28. In photoreceptors of the retina, illumination causes the cells to hyperpolarize because (Chapter 8):
    1. rhodopsin directly binds to sodium channels in the plasma membrane and causes the channels to close.
    2. the G-protein transducin is activated when rhodopsin absorbs light, and activated transducin binds to and opens potassium channels in the plasma membrane.
    3. illumination causes the level of the second messenger, cGMP, to decline inside the cell, and cGMP directly binds to and opens nonspecific cation channels in the plasma membrane.
    4. all of the above are correct.
    5. none of the above is correct.

29. In the auditory system (Chapter 9):
    1. hair cells of the cochlea have axons that project directly to the brain in the auditory nerve.
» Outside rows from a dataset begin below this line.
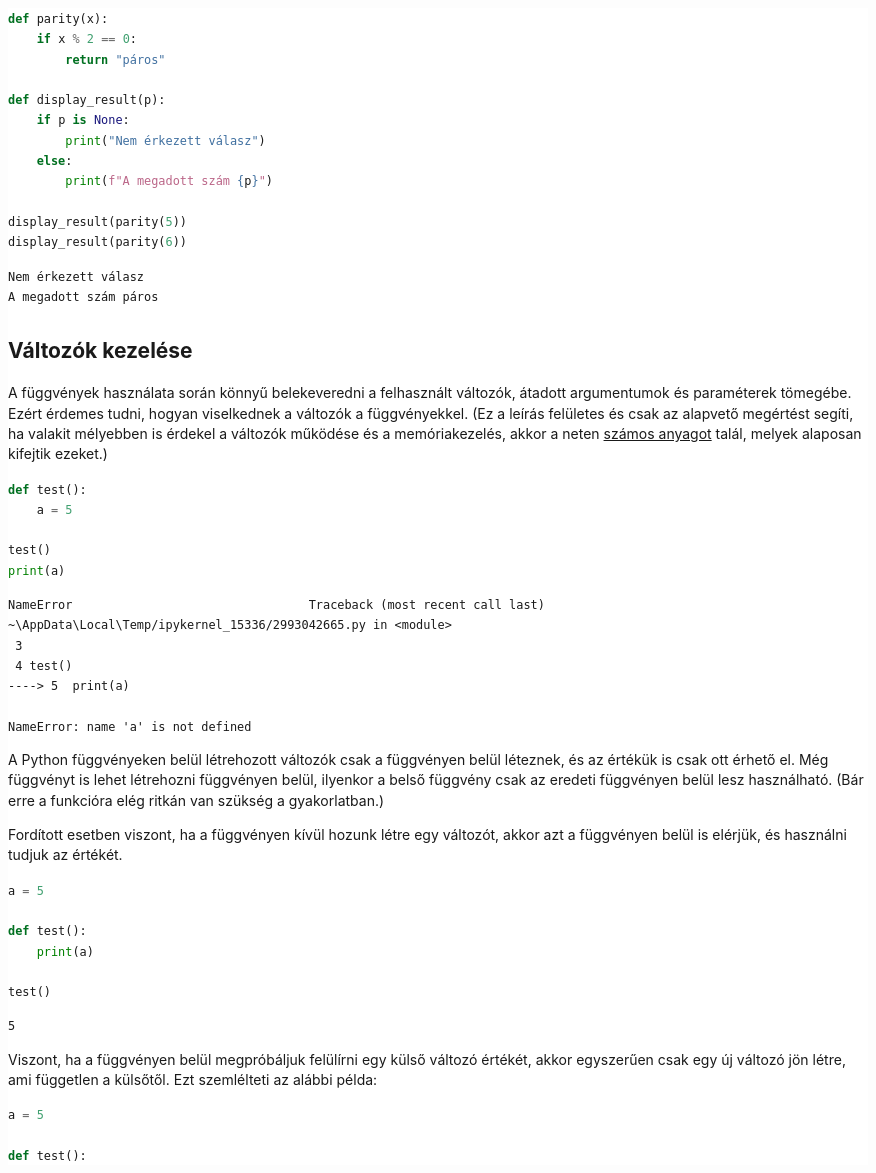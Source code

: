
 ```python
def parity(x):
    if x % 2 == 0:
        return "páros"    

def display_result(p):
    if p is None:
        print("Nem érkezett válasz")
    else:
        print(f"A megadott szám {p}")
    
display_result(parity(5))
display_result(parity(6))
```
```
Nem érkezett válasz
A megadott szám páros
```


## Változók kezelése
A függvények használata során könnyű belekeveredni a felhasznált változók, átadott argumentumok és paraméterek tömegébe. Ezért érdemes tudni, hogyan viselkednek a változók a függvényekkel. (Ez a leírás felületes és csak az alapvető megértést segíti, ha valakit mélyebben is érdekel a változók működése és a memóriakezelés, akkor a neten [számos anyagot](https://www.geeksforgeeks.org/pass-by-reference-vs-value-in-python/) talál, melyek alaposan kifejtik ezeket.)
```python
def test():
    a = 5

test()
print(a)
```
```
NameError                                 Traceback (most recent call last)
~\AppData\Local\Temp/ipykernel_15336/2993042665.py in <module>
 3 
 4 test()
----> 5  print(a)

NameError: name 'a' is not defined
```
A Python függvényeken belül létrehozott változók csak a függvényen belül léteznek, és az értékük is csak ott érhető el. Még függvényt is lehet létrehozni függvényen belül, ilyenkor a belső függvény csak az eredeti függvényen belül lesz használható. (Bár erre a funkcióra elég ritkán van szükség a gyakorlatban.)

Fordított esetben viszont, ha a függvényen kívül hozunk létre egy változót, akkor azt a függvényen belül is elérjük, és használni tudjuk az értékét.

```python
a = 5

def test():
    print(a)

test()
```
```
5
```
Viszont, ha a függvényen belül megpróbáljuk felülírni egy külső változó értékét, akkor egyszerűen csak egy új változó jön létre, ami független a külsőtől. Ezt szemlélteti az alábbi példa:
```python
a = 5

def test():
```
    2. the hair cells of the cochlea make synapses onto neurons of the spiral ganglion.
    3. hair cells of the cochlea hyperpolarize in response to high-frequency sound stimuli and depolarize in response to low-frequency sound stimuli.
    4. all of the above.
    5. none of the above.

30. In the olfactory system (Chapter 10):
    1. primary olfactory receptor neurons have axons that project directly to the brain, where they make synapses onto neurons of the olfactory bulb.
    2. olfactory stimuli depolarize primary olfactory receptor neurons by means of G-protein-coupled receptor molecules located in the cilia of the receptor neurons.
    3. each glomerulus in the olfactory bulb receives synaptic inputs from the primary olfactory receptor neurons of one particular type, among the thousand or so different types of receptor cell found in the olfactory epithelium.
    4. all of the above.
    5. none of the above.